PROBLEM DETAILS: Lines containing the string "plans": how many are there below? Answer with the number only.

MATERIAL FOR THIS EXERCISE:
+ + + + + + +

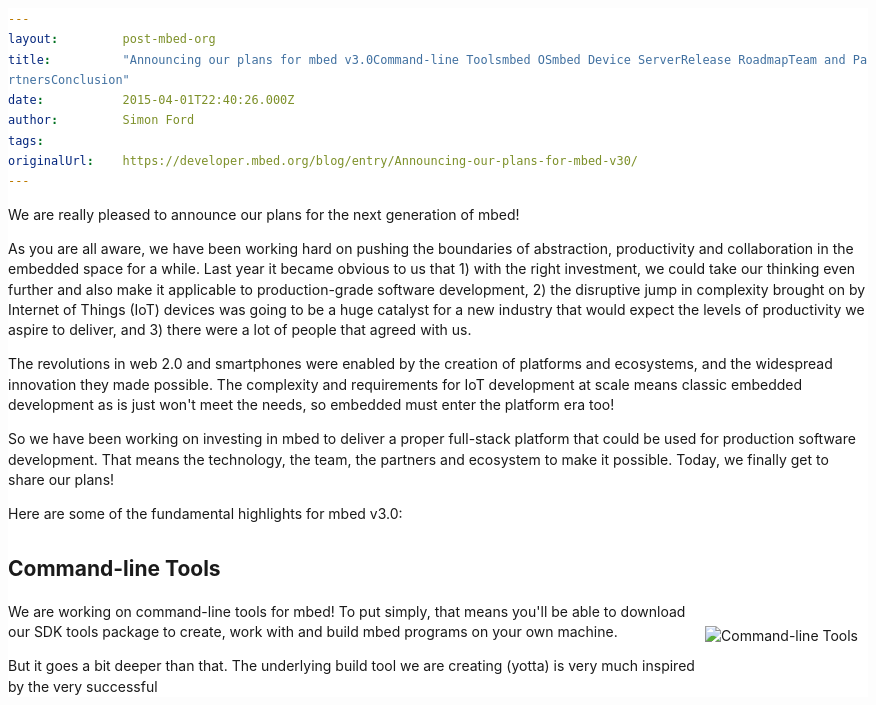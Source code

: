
 ```yaml
---
layout:         post-mbed-org
title:          "Announcing our plans for mbed v3.0Command-line Toolsmbed OSmbed Device ServerRelease RoadmapTeam and PartnersConclusion"
date:           2015-04-01T22:40:26.000Z
author:         Simon Ford
tags:           
originalUrl:    https://developer.mbed.org/blog/entry/Announcing-our-plans-for-mbed-v30/
---
```


<p>
  We are really pleased to announce our plans for the next
  generation of mbed!
</p>
<p>
  As you are all aware, we have been working hard on pushing the
  boundaries of abstraction, productivity and collaboration in the
  embedded space for a while. Last year it became obvious to us
  that 1) with the right investment, we could take our thinking
  even further and also make it applicable to production-grade
  software development, 2) the disruptive jump in complexity
  brought on by Internet of Things (IoT) devices was going to be a
  huge catalyst for a new industry that would expect the levels of
  productivity we aspire to deliver, and 3) there were a lot of
  people that agreed with us.
</p>
<p>
  The revolutions in web 2.0 and smartphones were enabled by the
  creation of platforms and ecosystems, and the widespread
  innovation they made possible. The complexity and requirements
  for IoT development at scale means classic embedded development
  as is just won't meet the needs, so embedded must enter the
  platform era too!
</p>
<p>
  So we have been working on investing in mbed to deliver a proper
  full-stack platform that could be used for production software
  development. That means the technology, the team, the partners
  and ecosystem to make it possible. Today, we finally get to share
  our plans!
</p>
<p>
  Here are some of the fundamental highlights for mbed v3.0:
</p>
<h2>
  Command-line Tools
</h2>
<div style="padding: 10px; float:right">
  <p>
    <img src="https://mbed.org/assets/uploads/icon_os.png" alt=
    "Command-line Tools" title="Command-line Tools">
  </p>
</div>
<p>
  We are working on command-line tools for mbed! To put simply,
  that means you'll be able to download our SDK tools package to
  create, work with and build mbed programs on your own machine.
</p>
<p>
  But it goes a bit deeper than that. The underlying build tool we
  are creating (yotta) is very much inspired by the very successful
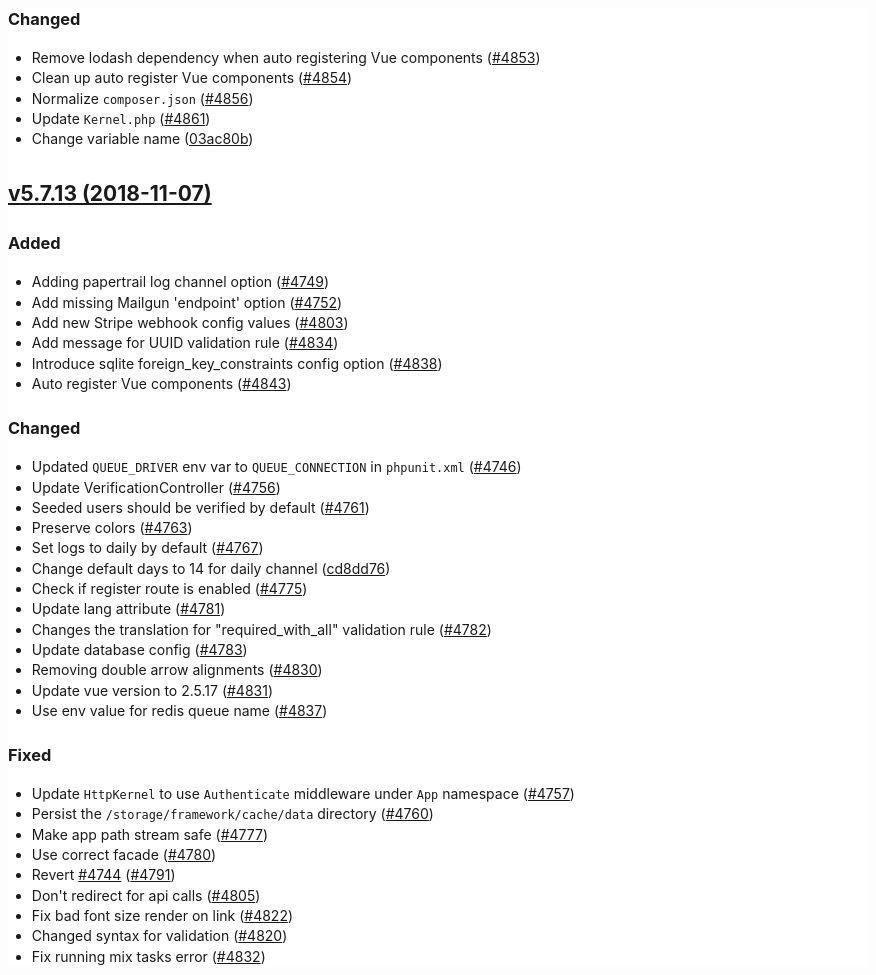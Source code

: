  ### Changed
- Remove lodash dependency when auto registering Vue components ([#4853](https://github.com/laravel/laravel/pull/4853))
- Clean up auto register Vue components ([#4854](https://github.com/laravel/laravel/pull/4854))
- Normalize `composer.json` ([#4856](https://github.com/laravel/laravel/pull/4856))
- Update `Kernel.php` ([#4861](https://github.com/laravel/laravel/pull/4861))
- Change variable name ([03ac80b](https://github.com/laravel/laravel/commit/03ac80b779be0f93e6f9d2dae56533d1e5569c35))


 ## [v5.7.13 (2018-11-07)](https://github.com/laravel/laravel/compare/v5.7.0...v5.7.13)

 ### Added
- Adding papertrail log channel option ([#4749](https://github.com/laravel/laravel/pull/4749))
- Add missing Mailgun 'endpoint' option ([#4752](https://github.com/laravel/laravel/pull/4752))
- Add new Stripe webhook config values ([#4803](https://github.com/laravel/laravel/pull/4803))
- Add message for UUID validation rule ([#4834](https://github.com/laravel/laravel/pull/4834))
- Introduce sqlite foreign_key_constraints config option ([#4838](https://github.com/laravel/laravel/pull/4838))
- Auto register Vue components ([#4843](https://github.com/laravel/laravel/pull/4843))

 ### Changed
- Updated `QUEUE_DRIVER` env var to `QUEUE_CONNECTION` in `phpunit.xml` ([#4746](https://github.com/laravel/laravel/pull/4746))
- Update VerificationController ([#4756](https://github.com/laravel/laravel/pull/4756))
- Seeded users should be verified by default ([#4761](https://github.com/laravel/laravel/pull/4761))
- Preserve colors ([#4763](https://github.com/laravel/laravel/pull/4763))
- Set logs to daily by default ([#4767](https://github.com/laravel/laravel/pull/4767))
- Change default days to 14 for daily channel ([cd8dd76](https://github.com/laravel/laravel/commit/cd8dd76b67fb3ae9984b1477df4a9a3f0131ca87))
- Check if register route is enabled ([#4775](https://github.com/laravel/laravel/pull/4775))
- Update lang attribute ([#4781](https://github.com/laravel/laravel/pull/4781))
- Changes the translation for "required_with_all" validation rule ([#4782](https://github.com/laravel/laravel/pull/4782))
- Update database config ([#4783](https://github.com/laravel/laravel/pull/4783))
- Removing double arrow alignments ([#4830](https://github.com/laravel/laravel/pull/4830))
- Update vue version to 2.5.17 ([#4831](https://github.com/laravel/laravel/pull/4831))
- Use env value for redis queue name ([#4837](https://github.com/laravel/laravel/pull/4837))

 ### Fixed
- Update `HttpKernel` to use `Authenticate` middleware under `App` namespace ([#4757](https://github.com/laravel/laravel/pull/4757))
- Persist the `/storage/framework/cache/data` directory ([#4760](https://github.com/laravel/laravel/pull/4760))
- Make app path stream safe ([#4777](https://github.com/laravel/laravel/pull/4777))
- Use correct facade ([#4780](https://github.com/laravel/laravel/pull/4780))
- Revert [#4744](https://github.com/laravel/laravel/pull/4780) ([#4791](https://github.com/laravel/laravel/pull/4791))
- Don't redirect for api calls ([#4805](https://github.com/laravel/laravel/pull/4805))
- Fix bad font size render on link ([#4822](https://github.com/laravel/laravel/pull/4822))
- Changed syntax for validation ([#4820](https://github.com/laravel/laravel/pull/4820))
- Fix running mix tasks error ([#4832](https://github.com/laravel/laravel/pull/4832))
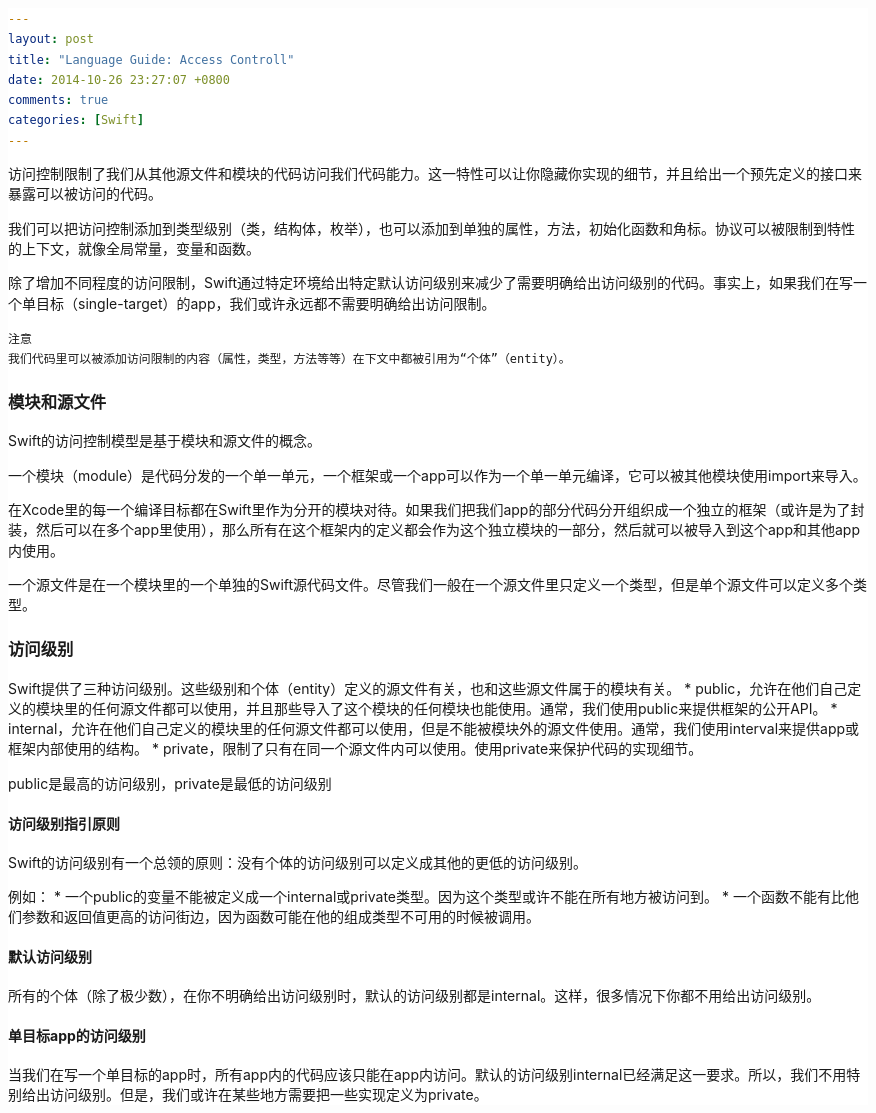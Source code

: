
 ```yaml
---
layout: post
title: "Language Guide: Access Controll"
date: 2014-10-26 23:27:07 +0800
comments: true
categories: [Swift]
---
```


访问控制限制了我们从其他源文件和模块的代码访问我们代码能力。这一特性可以让你隐藏你实现的细节，并且给出一个预先定义的接口来暴露可以被访问的代码。

我们可以把访问控制添加到类型级别（类，结构体，枚举），也可以添加到单独的属性，方法，初始化函数和角标。协议可以被限制到特性的上下文，就像全局常量，变量和函数。



除了增加不同程度的访问限制，Swift通过特定环境给出特定默认访问级别来减少了需要明确给出访问级别的代码。事实上，如果我们在写一个单目标（single-target）的app，我们或许永远都不需要明确给出访问限制。

    注意
    我们代码里可以被添加访问限制的内容（属性，类型，方法等等）在下文中都被引用为“个体”（entity）。



### 模块和源文件

Swift的访问控制模型是基于模块和源文件的概念。

一个模块（module）是代码分发的一个单一单元，一个框架或一个app可以作为一个单一单元编译，它可以被其他模块使用import来导入。

在Xcode里的每一个编译目标都在Swift里作为分开的模块对待。如果我们把我们app的部分代码分开组织成一个独立的框架（或许是为了封装，然后可以在多个app里使用），那么所有在这个框架内的定义都会作为这个独立模块的一部分，然后就可以被导入到这个app和其他app内使用。

一个源文件是在一个模块里的一个单独的Swift源代码文件。尽管我们一般在一个源文件里只定义一个类型，但是单个源文件可以定义多个类型。

### 访问级别

Swift提供了三种访问级别。这些级别和个体（entity）定义的源文件有关，也和这些源文件属于的模块有关。
    *   public，允许在他们自己定义的模块里的任何源文件都可以使用，并且那些导入了这个模块的任何模块也能使用。通常，我们使用public来提供框架的公开API。
    *   internal，允许在他们自己定义的模块里的任何源文件都可以使用，但是不能被模块外的源文件使用。通常，我们使用interval来提供app或框架内部使用的结构。
    *   private，限制了只有在同一个源文件内可以使用。使用private来保护代码的实现细节。

public是最高的访问级别，private是最低的访问级别

####    访问级别指引原则

Swift的访问级别有一个总领的原则：没有个体的访问级别可以定义成其他的更低的访问级别。

例如：
    *   一个public的变量不能被定义成一个internal或private类型。因为这个类型或许不能在所有地方被访问到。
    *   一个函数不能有比他们参数和返回值更高的访问街边，因为函数可能在他的组成类型不可用的时候被调用。

####    默认访问级别

所有的个体（除了极少数），在你不明确给出访问级别时，默认的访问级别都是internal。这样，很多情况下你都不用给出访问级别。

####    单目标app的访问级别

当我们在写一个单目标的app时，所有app内的代码应该只能在app内访问。默认的访问级别internal已经满足这一要求。所以，我们不用特别给出访问级别。但是，我们或许在某些地方需要把一些实现定义为private。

+ + + + + + +

EXERCISE OUTPUT: 4